This is more of a technique than a recipe, per se. Chef Mark has used a version of this preparation as an ingredient in a few dishes, and some playing around in the kitchen yielded different versions which can be used in diverse ways. Any way you prepare and serve them, the natural sweetness of the onions is enhanced, and their intensity cut by cooking them slowly in champagne. They can be used as a garnish for hors d’oeuvres, a filling for omelets, mixed with soft cheese for a luxuriously textural dip, or enjoyed whole as an accompaniment to meats.
1 cup diced onion
1 cup champagne
Cook the diced onions in the champagne in a large skillet over medium-high heat. Reduce until the champagne is completely cooked off, about 10-15 minutes. Allow to cool completely and store in a covered container. Can be stored refrigerated for up to one week.

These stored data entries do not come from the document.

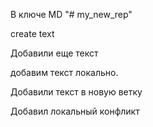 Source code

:  В ключе MD "# my_new_rep" 

 create text

 Добавили еще текст

добавим текст локально.

Добавили текст в новую ветку 


Добавил локальный конфликт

[Chef’s Note: See variations below.]
This is where it gets fun! You can use different onions and different flavors of champagne to prepare this combination in a number of ways, with varying textures and flavor profiles.
Sweet Vidalia Champagne Onions
1 cup diced Vidalia onions
1 cup dry champagne
Mix with sour cream and fresh herbs for a party dip with a surprising texture and sweetness.
Purple Champagne Onions
1 cup diced red onions
1 cup pink champagne
The purplish/red color intensifies as the onions cook in the pink champagne, which accentuates both the color and the sweetness, as red onions can be more bitter than sweet Vidalias.
This is a great addition to canapés and hors d’oeuvres as a sweet and colorful garnish. When completely cooled (and drained to remove any extra liquid), they can be mixed with softened cream cheese for a spread. This also makes a whimsical addition to a filled omelet, a sweet counterpoint in an otherwise piquant salsa, or a sweeter replacement for raw onions as a garnish for caviar and blinis or for bagels and lox.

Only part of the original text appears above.